DATA:
▬▬▬

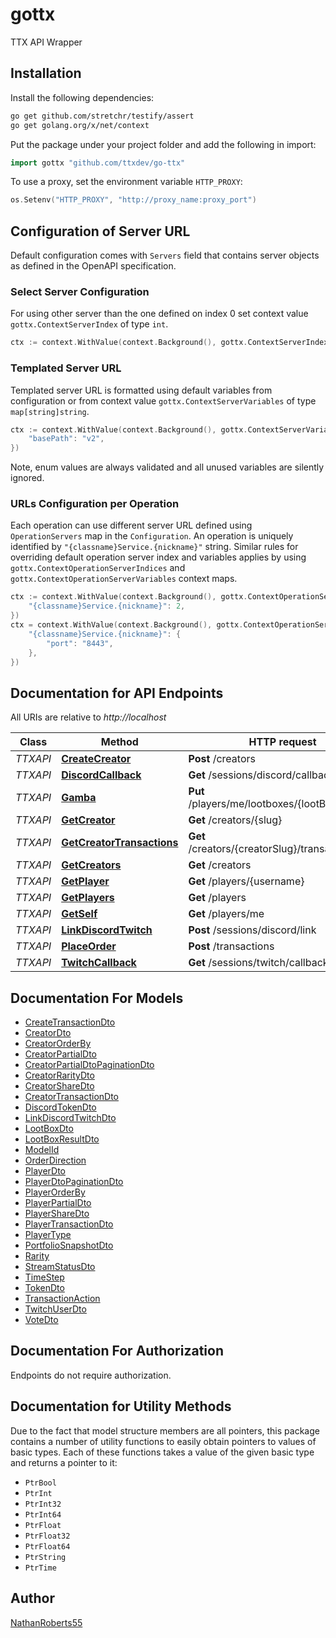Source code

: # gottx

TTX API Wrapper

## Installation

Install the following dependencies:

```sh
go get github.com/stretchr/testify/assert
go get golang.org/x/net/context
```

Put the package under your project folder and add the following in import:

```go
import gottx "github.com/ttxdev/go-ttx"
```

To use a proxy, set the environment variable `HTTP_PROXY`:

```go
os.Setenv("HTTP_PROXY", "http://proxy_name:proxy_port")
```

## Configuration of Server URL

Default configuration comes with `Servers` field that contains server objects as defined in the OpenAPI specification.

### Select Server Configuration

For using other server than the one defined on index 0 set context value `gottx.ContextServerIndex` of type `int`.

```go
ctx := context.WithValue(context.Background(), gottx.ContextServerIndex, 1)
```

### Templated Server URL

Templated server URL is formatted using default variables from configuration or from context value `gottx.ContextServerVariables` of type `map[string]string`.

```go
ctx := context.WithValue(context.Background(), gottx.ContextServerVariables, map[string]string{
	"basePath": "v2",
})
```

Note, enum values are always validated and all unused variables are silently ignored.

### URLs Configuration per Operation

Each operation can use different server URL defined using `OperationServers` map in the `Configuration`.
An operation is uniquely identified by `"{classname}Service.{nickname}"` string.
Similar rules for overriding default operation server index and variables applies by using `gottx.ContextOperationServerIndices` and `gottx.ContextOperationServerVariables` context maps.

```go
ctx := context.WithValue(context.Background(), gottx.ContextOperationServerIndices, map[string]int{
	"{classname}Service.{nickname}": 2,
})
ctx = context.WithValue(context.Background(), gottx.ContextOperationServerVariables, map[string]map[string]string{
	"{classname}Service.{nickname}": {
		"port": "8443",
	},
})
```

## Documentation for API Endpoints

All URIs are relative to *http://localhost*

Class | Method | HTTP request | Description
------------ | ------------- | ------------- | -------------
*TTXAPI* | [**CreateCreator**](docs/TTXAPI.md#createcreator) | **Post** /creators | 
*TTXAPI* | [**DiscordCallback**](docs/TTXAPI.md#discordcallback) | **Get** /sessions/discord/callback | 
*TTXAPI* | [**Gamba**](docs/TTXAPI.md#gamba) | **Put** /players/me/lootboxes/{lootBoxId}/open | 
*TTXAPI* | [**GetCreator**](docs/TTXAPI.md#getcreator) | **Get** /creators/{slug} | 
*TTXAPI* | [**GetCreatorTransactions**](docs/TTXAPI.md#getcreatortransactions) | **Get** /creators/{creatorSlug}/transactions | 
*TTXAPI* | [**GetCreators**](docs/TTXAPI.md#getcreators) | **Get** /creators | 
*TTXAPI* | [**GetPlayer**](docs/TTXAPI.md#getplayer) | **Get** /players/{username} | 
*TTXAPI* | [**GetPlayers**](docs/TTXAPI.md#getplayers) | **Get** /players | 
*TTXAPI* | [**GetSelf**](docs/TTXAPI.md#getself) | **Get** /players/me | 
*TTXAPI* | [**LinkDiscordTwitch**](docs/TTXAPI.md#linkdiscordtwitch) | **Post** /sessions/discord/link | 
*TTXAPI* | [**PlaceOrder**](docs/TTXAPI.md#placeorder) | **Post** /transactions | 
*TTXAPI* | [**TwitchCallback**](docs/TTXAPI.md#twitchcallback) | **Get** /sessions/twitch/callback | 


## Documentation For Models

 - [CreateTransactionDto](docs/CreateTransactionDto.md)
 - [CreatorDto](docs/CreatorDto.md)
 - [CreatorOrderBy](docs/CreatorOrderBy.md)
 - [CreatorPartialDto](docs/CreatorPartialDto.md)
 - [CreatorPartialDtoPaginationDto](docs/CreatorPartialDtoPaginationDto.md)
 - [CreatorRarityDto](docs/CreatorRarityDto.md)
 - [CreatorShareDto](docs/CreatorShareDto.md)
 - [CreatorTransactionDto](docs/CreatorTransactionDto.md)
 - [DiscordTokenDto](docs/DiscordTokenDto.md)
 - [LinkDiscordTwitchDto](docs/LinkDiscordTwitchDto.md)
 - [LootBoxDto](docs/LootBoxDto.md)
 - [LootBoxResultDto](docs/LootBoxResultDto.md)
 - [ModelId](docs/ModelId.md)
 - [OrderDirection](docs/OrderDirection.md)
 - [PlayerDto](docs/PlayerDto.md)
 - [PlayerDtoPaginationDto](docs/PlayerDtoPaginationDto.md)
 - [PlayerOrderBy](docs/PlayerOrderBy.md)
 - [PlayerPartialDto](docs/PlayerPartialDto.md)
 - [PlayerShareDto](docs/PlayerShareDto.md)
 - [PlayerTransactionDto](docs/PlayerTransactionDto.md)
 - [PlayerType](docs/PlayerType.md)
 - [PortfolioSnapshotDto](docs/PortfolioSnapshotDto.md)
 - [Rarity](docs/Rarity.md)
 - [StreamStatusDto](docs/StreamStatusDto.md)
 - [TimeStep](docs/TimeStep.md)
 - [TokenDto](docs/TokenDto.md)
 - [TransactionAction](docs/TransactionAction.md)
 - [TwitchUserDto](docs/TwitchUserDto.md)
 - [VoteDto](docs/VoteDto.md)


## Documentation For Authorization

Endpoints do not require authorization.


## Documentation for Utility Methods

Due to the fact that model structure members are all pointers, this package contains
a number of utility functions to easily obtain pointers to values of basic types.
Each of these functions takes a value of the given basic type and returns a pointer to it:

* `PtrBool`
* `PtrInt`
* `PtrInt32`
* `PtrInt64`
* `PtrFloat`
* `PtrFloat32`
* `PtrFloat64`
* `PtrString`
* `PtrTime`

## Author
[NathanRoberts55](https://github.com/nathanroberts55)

▬▬▬

REQUIRED WORK:
If a line in the material above contains the word "sessions", copy it.

ANSWER BOX:
*TTXAPI* | [**DiscordCallback**](docs/TTXAPI.md#discordcallback) | **Get** /sessions/discord/callback | 
*TTXAPI* | [**LinkDiscordTwitch**](docs/TTXAPI.md#linkdiscordtwitch) | **Post** /sessions/discord/link | 
*TTXAPI* | [**TwitchCallback**](docs/TTXAPI.md#twitchcallback) | **Get** /sessions/twitch/callback | 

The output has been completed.